カトリックを中心に、ここから諸教会の仲介役としてローマ司教が役割を果たしていたと考え、それが後の教皇制度の萌芽になっていくと見るむきもある。一方、これをクレメンスがローマ教会の権威を他教会に及ぼそうとしたのであって、ローマ教会が常時そのような役割を果たしていたとは考えない学者もいる。
ペトロとパウロの殉教
クレメンスの第一の手紙には、ペトロとパウロの最期について書かれている。
Ⅰクレメンス5:1-6
けれども、昔の例(
旧約聖書の殉職者たち)から離れて、私たちの時代に最も近い時に生きた闘士たちについて考えましょう。私たちの世代に生きた高貴な人々の例を見ましょう。嫉妬によって、最も偉大で正しい教会の支柱が迫害され、死に至るまで戦いました。あの善良な使徒たちを目の前に思い浮かべましょう。
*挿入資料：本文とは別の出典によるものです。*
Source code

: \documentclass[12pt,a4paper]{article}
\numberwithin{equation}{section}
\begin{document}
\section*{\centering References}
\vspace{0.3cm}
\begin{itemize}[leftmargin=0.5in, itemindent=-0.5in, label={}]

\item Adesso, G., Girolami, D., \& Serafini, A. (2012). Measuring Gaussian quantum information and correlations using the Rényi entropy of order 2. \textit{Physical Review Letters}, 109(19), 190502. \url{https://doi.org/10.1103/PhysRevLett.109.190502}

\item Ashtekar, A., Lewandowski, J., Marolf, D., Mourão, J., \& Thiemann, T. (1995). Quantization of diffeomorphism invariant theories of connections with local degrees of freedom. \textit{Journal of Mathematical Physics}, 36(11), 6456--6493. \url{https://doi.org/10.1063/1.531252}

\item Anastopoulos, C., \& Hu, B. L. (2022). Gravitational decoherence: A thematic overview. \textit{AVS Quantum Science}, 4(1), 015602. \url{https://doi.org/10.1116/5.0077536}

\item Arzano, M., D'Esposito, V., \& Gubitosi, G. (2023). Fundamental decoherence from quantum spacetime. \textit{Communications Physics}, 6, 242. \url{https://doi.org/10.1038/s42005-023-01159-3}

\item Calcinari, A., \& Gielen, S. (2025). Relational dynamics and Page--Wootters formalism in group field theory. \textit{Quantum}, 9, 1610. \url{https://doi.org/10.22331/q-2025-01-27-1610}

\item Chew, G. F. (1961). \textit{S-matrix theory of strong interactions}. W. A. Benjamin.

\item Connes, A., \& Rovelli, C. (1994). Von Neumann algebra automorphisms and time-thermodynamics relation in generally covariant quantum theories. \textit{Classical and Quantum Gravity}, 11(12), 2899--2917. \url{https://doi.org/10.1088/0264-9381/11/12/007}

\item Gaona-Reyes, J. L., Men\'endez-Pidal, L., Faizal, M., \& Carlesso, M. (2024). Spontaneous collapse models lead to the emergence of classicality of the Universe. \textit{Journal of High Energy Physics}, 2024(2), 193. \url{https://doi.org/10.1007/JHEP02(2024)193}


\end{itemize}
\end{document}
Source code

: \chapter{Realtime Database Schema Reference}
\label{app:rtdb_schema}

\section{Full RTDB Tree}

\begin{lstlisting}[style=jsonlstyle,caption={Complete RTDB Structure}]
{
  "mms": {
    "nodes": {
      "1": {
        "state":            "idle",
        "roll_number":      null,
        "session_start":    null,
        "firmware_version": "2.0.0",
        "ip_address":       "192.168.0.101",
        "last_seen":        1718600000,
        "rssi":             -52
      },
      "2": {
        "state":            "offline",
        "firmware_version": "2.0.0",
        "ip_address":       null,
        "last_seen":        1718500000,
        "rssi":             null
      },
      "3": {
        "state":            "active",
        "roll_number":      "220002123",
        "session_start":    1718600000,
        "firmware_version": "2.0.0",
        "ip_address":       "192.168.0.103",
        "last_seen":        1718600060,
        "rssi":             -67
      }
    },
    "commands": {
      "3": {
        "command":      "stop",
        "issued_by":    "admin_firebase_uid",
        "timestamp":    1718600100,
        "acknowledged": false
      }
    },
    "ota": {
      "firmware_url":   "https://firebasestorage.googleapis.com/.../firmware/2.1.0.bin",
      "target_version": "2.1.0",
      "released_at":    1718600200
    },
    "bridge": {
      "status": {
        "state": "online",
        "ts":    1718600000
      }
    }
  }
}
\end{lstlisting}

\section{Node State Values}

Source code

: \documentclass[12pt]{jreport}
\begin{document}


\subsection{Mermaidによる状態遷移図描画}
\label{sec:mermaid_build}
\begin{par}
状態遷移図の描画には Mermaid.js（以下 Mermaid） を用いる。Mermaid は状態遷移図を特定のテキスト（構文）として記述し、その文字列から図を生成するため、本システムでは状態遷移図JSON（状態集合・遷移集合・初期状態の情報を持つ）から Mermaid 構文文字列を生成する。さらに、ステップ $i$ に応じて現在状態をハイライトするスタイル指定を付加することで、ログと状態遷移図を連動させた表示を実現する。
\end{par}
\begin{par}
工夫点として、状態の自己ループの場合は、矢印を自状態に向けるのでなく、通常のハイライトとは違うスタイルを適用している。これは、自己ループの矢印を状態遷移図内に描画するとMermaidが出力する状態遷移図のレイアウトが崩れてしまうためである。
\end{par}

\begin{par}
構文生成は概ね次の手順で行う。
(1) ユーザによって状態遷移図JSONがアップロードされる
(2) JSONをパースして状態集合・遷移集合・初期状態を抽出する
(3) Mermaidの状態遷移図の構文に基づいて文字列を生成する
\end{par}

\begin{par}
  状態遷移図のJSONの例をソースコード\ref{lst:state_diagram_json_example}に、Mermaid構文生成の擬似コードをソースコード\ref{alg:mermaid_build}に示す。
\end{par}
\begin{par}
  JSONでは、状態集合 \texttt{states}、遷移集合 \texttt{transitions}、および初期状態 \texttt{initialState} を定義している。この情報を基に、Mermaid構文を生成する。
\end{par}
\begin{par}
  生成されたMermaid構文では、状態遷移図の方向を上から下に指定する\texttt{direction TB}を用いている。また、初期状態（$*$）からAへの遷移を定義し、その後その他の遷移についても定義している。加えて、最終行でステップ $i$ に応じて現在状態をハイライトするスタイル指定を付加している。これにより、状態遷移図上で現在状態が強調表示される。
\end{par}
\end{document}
ペテロがいました。彼も嫉妬によって、一度ならず何度も苦役に耐え、自分の証を負って、任命された栄光の場所に行きました。
嫉妬と争いのゆえに、パウロは身をもって、耐え忍んで賞を獲得することを示しました。それから、彼は七度縛られ、国外追放され、石で打たれ、東でも西でも宣べ伝え、信仰の報酬である高貴な栄誉を勝ち取りました。世界中に義を教え、西の果てまでたどり着きました。パウロが支配者たちの前で自分の証を負ったとき、彼は世から分離し、聖なる場所に行きました。そこで彼は忍耐の法則を発見したのです。
西の果てとは無論ローマのことである。
使徒言行録には書かれていなかったパウロの最期は殉教だったことがわかる。しかしながら、ペトロに関しては、どこで殉教したのかは不明である。ペトロもまた「西の果て」であるローマで殉教したか、それとも全く別の場所で殉教したかは意見が分かれる。
新約聖書からの引用
- Ⅰクレメンス7:1←ローマ9:15ー17、一コリ9:24ー27
- Ⅰクレメンス37:4ー5←一コリ12:4ー11; 12ー26
- Ⅰクレメンス41:1←一コリ15:23
- Ⅰクレメンス47:1←一コリ1:10以下
- Ⅰクレメンス61:1←一テモテ2:1以下
その他、ガラテヤ書、エフェソ書、フィリピ書も引用している可能性があり、使徒言行録、ヤコブ書、第一ペテロ書も資料として用いている可能性が指摘されている。
このことから、これらの書簡はクレメントの第一の手紙よりも早期にすでに存在した可能性が高いとされる。